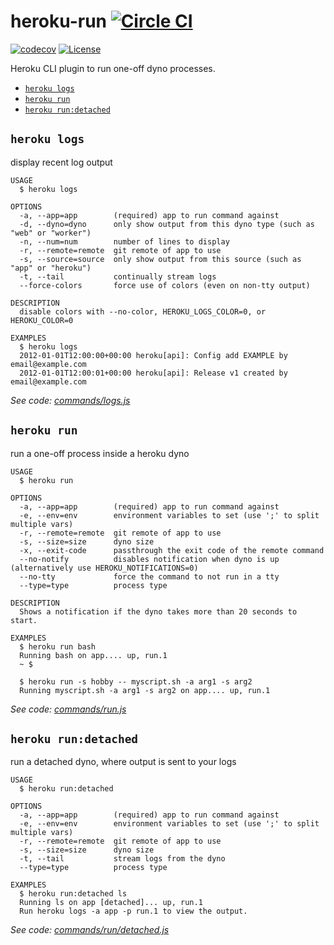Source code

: heroku-run [![Circle CI](https://circleci.com/gh/heroku/heroku-run.svg?style=svg)](https://circleci.com/gh/heroku/heroku-run)
==========

[![codecov](https://codecov.io/gh/heroku/heroku-run/branch/master/graph/badge.svg)](https://codecov.io/gh/heroku/heroku-run)
[![License](https://img.shields.io/github/license/heroku/heroku-run.svg)](https://github.com/heroku/heroku-run/blob/master/LICENSE)

Heroku CLI plugin to run one-off dyno processes.

<!-- commands -->
* [`heroku logs`](#heroku-logs)
* [`heroku run`](#heroku-run)
* [`heroku run:detached`](#heroku-rundetached)

## `heroku logs`

display recent log output

```
USAGE
  $ heroku logs

OPTIONS
  -a, --app=app        (required) app to run command against
  -d, --dyno=dyno      only show output from this dyno type (such as "web" or "worker")
  -n, --num=num        number of lines to display
  -r, --remote=remote  git remote of app to use
  -s, --source=source  only show output from this source (such as "app" or "heroku")
  -t, --tail           continually stream logs
  --force-colors       force use of colors (even on non-tty output)

DESCRIPTION
  disable colors with --no-color, HEROKU_LOGS_COLOR=0, or HEROKU_COLOR=0

EXAMPLES
  $ heroku logs
  2012-01-01T12:00:00+00:00 heroku[api]: Config add EXAMPLE by email@example.com
  2012-01-01T12:00:01+00:00 heroku[api]: Release v1 created by email@example.com
```

_See code: [commands/logs.js](https://github.com/heroku/cli/blob/v7.39.3/packages/run-v5/commands/logs.js)_

## `heroku run`

run a one-off process inside a heroku dyno

```
USAGE
  $ heroku run

OPTIONS
  -a, --app=app        (required) app to run command against
  -e, --env=env        environment variables to set (use ';' to split multiple vars)
  -r, --remote=remote  git remote of app to use
  -s, --size=size      dyno size
  -x, --exit-code      passthrough the exit code of the remote command
  --no-notify          disables notification when dyno is up (alternatively use HEROKU_NOTIFICATIONS=0)
  --no-tty             force the command to not run in a tty
  --type=type          process type

DESCRIPTION
  Shows a notification if the dyno takes more than 20 seconds to start.

EXAMPLES
  $ heroku run bash
  Running bash on app.... up, run.1
  ~ $

  $ heroku run -s hobby -- myscript.sh -a arg1 -s arg2
  Running myscript.sh -a arg1 -s arg2 on app.... up, run.1
```

_See code: [commands/run.js](https://github.com/heroku/cli/blob/v7.39.3/packages/run-v5/commands/run.js)_

## `heroku run:detached`

run a detached dyno, where output is sent to your logs

```
USAGE
  $ heroku run:detached

OPTIONS
  -a, --app=app        (required) app to run command against
  -e, --env=env        environment variables to set (use ';' to split multiple vars)
  -r, --remote=remote  git remote of app to use
  -s, --size=size      dyno size
  -t, --tail           stream logs from the dyno
  --type=type          process type

EXAMPLES
  $ heroku run:detached ls
  Running ls on app [detached]... up, run.1
  Run heroku logs -a app -p run.1 to view the output.
```

_See code: [commands/run/detached.js](https://github.com/heroku/cli/blob/v7.39.3/packages/run-v5/commands/run/detached.js)_
<!-- commandsstop -->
___
What the task requires: Please output the full listing above exactly, minus any pictures.

Result for this task:
Source code

: heroku-run [![Circle CI](https://circleci.com/gh/heroku/heroku-run.svg?style=svg)](https://circleci.com/gh/heroku/heroku-run)
==========

[![codecov](https://codecov.io/gh/heroku/heroku-run/branch/master/graph/badge.svg)](https://codecov.io/gh/heroku/heroku-run)
[![License](https://img.shields.io/github/license/heroku/heroku-run.svg)](https://github.com/heroku/heroku-run/blob/master/LICENSE)

Heroku CLI plugin to run one-off dyno processes.

<!-- commands -->
* [`heroku logs`](#heroku-logs)
* [`heroku run`](#heroku-run)
* [`heroku run:detached`](#heroku-rundetached)

## `heroku logs`

display recent log output

```
USAGE
  $ heroku logs

OPTIONS
  -a, --app=app        (required) app to run command against
  -d, --dyno=dyno      only show output from this dyno type (such as "web" or "worker")
  -n, --num=num        number of lines to display
  -r, --remote=remote  git remote of app to use
  -s, --source=source  only show output from this source (such as "app" or "heroku")
  -t, --tail           continually stream logs
  --force-colors       force use of colors (even on non-tty output)

DESCRIPTION
  disable colors with --no-color, HEROKU_LOGS_COLOR=0, or HEROKU_COLOR=0

EXAMPLES
  $ heroku logs
  2012-01-01T12:00:00+00:00 heroku[api]: Config add EXAMPLE by email@example.com
  2012-01-01T12:00:01+00:00 heroku[api]: Release v1 created by email@example.com
```

_See code: [commands/logs.js](https://github.com/heroku/cli/blob/v7.39.3/packages/run-v5/commands/logs.js)_

## `heroku run`

run a one-off process inside a heroku dyno

```
USAGE
  $ heroku run

OPTIONS
  -a, --app=app        (required) app to run command against
  -e, --env=env        environment variables to set (use ';' to split multiple vars)
  -r, --remote=remote  git remote of app to use
  -s, --size=size      dyno size
  -x, --exit-code      passthrough the exit code of the remote command
  --no-notify          disables notification when dyno is up (alternatively use HEROKU_NOTIFICATIONS=0)
  --no-tty             force the command to not run in a tty
  --type=type          process type

DESCRIPTION
  Shows a notification if the dyno takes more than 20 seconds to start.

EXAMPLES
  $ heroku run bash
  Running bash on app.... up, run.1
  ~ $

  $ heroku run -s hobby -- myscript.sh -a arg1 -s arg2
  Running myscript.sh -a arg1 -s arg2 on app.... up, run.1
```

_See code: [commands/run.js](https://github.com/heroku/cli/blob/v7.39.3/packages/run-v5/commands/run.js)_

## `heroku run:detached`

run a detached dyno, where output is sent to your logs

```
USAGE
  $ heroku run:detached

OPTIONS
  -a, --app=app        (required) app to run command against
  -e, --env=env        environment variables to set (use ';' to split multiple vars)
  -r, --remote=remote  git remote of app to use
  -s, --size=size      dyno size
  -t, --tail           stream logs from the dyno
  --type=type          process type

EXAMPLES
  $ heroku run:detached ls
  Running ls on app [detached]... up, run.1
  Run heroku logs -a app -p run.1 to view the output.
```

_See code: [commands/run/detached.js](https://github.com/heroku/cli/blob/v7.39.3/packages/run-v5/commands/run/detached.js)_
<!-- commandsstop -->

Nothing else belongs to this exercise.